In the hope of tracking down others who knew Levi, I placed advertisements in Scientific American and Chemistry and Industry. The response was good. A Jungian analyst in London contacted me, as did a biophysicist in Atlanta, and a Polish-born survivor in New Mexico. They had all known Levi, and all had interesting things to say about him. The biographer is also a sleuth, piecing together information, and attempting to trace witnesses. An Italian ex-deportee, Elena Simion, had been repatriated to Venice in late 1945 from the Soviet transfer camp of Katowice in Poland. She had briefly known Levi in Katowice. For the statutory fee of 30,000 lire, a clerk in the Venice births-and-deaths register was able to inform me that, while Simion herself was dead, her daughter Nadia was still living in the Veneto area. Nadia Hamilton had been born in Poland on 25 May 1945. Her father, Robert Hamilton, was a Scottish POW, who had also been repatriated from Katowice. I very much wanted to track him down, not just for his memories of post-war Poland (which I hoped might complement those of Levi in The Truce ), but for his daughters sake. Nadia had never met her father. I got as far as Woking, Surrey, before reaching a dead end.

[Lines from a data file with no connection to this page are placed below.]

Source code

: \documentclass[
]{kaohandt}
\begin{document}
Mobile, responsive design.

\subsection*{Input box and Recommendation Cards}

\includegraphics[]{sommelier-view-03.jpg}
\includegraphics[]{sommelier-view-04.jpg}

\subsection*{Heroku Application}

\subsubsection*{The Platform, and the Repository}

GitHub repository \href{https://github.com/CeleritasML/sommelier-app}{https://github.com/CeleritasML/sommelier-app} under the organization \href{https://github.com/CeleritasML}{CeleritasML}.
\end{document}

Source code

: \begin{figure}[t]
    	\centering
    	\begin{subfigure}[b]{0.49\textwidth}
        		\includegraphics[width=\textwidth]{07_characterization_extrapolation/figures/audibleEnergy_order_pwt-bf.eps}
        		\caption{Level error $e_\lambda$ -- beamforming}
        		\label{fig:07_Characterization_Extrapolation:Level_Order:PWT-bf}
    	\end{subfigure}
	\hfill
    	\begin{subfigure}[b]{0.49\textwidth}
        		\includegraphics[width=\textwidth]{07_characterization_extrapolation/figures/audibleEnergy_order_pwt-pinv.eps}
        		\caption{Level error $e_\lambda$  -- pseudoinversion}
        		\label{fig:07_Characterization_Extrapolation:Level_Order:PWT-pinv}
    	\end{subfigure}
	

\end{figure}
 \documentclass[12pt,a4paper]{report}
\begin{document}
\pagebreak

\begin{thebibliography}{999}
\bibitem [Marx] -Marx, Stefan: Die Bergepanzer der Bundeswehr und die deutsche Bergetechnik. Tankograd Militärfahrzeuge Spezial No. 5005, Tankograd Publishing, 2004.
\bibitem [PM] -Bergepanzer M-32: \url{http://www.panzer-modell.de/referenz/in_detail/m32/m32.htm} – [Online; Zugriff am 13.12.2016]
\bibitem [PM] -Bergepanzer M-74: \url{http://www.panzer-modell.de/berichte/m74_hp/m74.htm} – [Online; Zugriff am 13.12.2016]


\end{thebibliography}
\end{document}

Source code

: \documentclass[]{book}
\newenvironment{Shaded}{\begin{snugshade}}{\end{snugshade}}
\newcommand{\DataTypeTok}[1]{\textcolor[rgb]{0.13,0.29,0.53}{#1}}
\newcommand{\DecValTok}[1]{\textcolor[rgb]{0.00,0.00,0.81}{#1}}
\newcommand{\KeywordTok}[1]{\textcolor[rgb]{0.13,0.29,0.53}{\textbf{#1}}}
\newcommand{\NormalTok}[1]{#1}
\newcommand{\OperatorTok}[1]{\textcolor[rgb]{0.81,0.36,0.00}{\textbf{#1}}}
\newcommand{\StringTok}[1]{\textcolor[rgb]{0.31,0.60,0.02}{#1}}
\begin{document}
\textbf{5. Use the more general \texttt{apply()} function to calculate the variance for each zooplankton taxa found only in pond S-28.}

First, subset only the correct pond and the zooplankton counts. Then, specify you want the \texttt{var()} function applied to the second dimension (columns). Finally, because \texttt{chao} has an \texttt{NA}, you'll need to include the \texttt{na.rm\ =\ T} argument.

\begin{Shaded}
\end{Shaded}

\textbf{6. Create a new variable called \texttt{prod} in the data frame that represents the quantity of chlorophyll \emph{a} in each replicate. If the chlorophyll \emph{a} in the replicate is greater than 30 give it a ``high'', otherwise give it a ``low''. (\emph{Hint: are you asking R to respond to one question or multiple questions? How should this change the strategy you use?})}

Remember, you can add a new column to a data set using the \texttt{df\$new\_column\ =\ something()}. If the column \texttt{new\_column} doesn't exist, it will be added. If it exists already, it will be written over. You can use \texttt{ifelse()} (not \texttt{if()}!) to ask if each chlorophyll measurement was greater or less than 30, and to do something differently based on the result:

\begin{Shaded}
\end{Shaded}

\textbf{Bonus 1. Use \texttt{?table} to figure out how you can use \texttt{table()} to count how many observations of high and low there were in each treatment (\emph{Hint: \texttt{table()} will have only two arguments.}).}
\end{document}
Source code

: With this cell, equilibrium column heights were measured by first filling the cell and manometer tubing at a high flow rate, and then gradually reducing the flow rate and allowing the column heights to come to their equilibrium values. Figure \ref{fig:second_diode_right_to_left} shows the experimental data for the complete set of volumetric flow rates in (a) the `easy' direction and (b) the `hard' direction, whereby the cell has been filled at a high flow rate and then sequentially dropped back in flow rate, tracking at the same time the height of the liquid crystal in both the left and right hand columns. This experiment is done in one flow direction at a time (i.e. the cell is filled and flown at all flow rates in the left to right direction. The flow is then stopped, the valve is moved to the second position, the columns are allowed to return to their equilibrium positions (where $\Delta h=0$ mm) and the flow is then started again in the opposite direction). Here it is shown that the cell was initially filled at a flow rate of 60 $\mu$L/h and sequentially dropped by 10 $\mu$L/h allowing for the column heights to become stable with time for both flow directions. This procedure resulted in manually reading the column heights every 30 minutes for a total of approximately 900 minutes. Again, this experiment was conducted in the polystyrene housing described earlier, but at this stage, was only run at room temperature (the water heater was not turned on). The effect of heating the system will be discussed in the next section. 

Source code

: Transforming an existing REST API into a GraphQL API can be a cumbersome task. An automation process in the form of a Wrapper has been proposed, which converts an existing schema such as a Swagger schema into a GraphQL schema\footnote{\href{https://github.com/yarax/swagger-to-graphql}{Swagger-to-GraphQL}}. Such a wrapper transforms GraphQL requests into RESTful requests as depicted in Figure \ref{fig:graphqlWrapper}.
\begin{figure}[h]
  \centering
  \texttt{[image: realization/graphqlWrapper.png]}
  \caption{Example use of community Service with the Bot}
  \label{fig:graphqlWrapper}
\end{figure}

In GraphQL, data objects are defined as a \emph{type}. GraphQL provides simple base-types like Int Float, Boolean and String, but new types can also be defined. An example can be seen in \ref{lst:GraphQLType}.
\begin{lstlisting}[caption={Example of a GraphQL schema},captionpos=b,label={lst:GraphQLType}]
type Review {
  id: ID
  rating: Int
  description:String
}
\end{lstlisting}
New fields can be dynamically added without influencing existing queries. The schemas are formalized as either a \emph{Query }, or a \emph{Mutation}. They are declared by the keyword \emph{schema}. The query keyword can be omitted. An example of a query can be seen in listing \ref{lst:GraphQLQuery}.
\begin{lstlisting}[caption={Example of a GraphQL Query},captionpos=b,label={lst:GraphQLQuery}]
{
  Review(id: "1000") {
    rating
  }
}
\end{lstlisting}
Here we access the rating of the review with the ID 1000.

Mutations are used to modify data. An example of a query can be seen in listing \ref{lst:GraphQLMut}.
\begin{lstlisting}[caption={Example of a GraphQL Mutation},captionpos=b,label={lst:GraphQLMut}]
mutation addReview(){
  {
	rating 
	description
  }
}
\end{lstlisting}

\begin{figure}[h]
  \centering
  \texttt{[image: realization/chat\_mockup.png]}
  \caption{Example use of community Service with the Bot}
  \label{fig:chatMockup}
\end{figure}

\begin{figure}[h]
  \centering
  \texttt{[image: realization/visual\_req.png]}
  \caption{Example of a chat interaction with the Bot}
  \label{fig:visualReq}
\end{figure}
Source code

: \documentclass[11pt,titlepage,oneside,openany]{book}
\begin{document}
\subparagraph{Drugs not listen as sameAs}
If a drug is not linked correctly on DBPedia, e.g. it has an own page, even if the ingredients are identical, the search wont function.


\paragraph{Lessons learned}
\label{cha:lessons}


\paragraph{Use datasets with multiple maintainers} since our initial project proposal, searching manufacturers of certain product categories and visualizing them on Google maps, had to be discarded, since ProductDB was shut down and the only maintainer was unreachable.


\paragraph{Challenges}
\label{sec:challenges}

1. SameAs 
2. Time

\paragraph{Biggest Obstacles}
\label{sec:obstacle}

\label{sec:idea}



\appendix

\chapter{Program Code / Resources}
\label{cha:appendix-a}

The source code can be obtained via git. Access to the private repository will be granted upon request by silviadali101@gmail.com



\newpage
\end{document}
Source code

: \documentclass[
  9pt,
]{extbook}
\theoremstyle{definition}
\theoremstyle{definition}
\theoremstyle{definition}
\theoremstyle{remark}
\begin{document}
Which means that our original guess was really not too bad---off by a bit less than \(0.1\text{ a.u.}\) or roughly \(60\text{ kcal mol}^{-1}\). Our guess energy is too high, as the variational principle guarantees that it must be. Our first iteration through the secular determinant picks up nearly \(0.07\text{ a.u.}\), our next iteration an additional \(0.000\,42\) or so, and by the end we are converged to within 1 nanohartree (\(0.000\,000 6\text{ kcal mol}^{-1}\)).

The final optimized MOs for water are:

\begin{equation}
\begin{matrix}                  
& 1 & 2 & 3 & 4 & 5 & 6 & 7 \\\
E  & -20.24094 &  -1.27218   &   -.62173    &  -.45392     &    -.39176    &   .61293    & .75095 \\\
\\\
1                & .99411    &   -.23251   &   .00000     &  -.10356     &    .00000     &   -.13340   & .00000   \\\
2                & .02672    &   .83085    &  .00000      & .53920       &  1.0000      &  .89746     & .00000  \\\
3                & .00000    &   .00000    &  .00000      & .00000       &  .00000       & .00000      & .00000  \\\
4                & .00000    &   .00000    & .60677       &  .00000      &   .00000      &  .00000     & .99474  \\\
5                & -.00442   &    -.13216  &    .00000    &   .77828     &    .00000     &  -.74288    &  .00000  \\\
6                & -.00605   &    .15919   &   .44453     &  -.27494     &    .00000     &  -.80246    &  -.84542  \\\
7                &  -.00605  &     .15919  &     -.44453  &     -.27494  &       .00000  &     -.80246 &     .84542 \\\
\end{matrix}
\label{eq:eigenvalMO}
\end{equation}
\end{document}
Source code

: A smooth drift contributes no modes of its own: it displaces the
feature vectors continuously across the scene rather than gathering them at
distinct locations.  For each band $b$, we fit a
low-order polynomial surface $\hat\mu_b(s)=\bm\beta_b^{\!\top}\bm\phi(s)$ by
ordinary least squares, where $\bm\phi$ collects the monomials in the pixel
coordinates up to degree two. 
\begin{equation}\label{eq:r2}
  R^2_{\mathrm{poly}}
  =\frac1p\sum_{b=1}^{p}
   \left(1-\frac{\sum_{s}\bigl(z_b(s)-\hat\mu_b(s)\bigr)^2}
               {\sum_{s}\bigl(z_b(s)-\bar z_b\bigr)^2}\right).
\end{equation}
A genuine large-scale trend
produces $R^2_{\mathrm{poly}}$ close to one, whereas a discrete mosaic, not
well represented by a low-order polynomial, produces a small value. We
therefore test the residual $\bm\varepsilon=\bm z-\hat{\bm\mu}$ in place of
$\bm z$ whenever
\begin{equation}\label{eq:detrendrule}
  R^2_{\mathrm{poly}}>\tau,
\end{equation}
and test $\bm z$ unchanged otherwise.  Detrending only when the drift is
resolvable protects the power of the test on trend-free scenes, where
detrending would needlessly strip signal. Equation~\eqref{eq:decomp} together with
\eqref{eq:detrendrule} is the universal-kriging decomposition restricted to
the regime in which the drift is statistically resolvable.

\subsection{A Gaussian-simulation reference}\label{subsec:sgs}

Other quarry proved less elusive. The late Fulvio Tomizza was a gifted writer from Istria, the border region between Italy and the former Yugoslavia. My letters to his publisher had gone unanswered and he was not on the phone. So I went to Croatia on the off-chance of finding him. Arriving by taxi at the village of Materada, I asked where Tomizza lived and was given directions. He was raking leaves into a bonfire when I found him. Youve come from London? Over a bottle of local wine, Tomizza spoke to me of Levi and the difficulties I would surely encounter in writing about him. Primos is not an easy life to enter, he warned. Levi was noted for his determination to protect his privacy and for keeping secret what he wished to keep secret. He often surrounded himself with people who were not well known: they were factory-hands, wine producers, metalworkers. Most of them would enthusiastically respond to my requests for information. But in a few cases their memories of Levi proved to be uncertain, tainted by third-party reminiscences or just dimmed with the years. Unreliable sources were one of many pitfalls that awaited me as Levis biographer.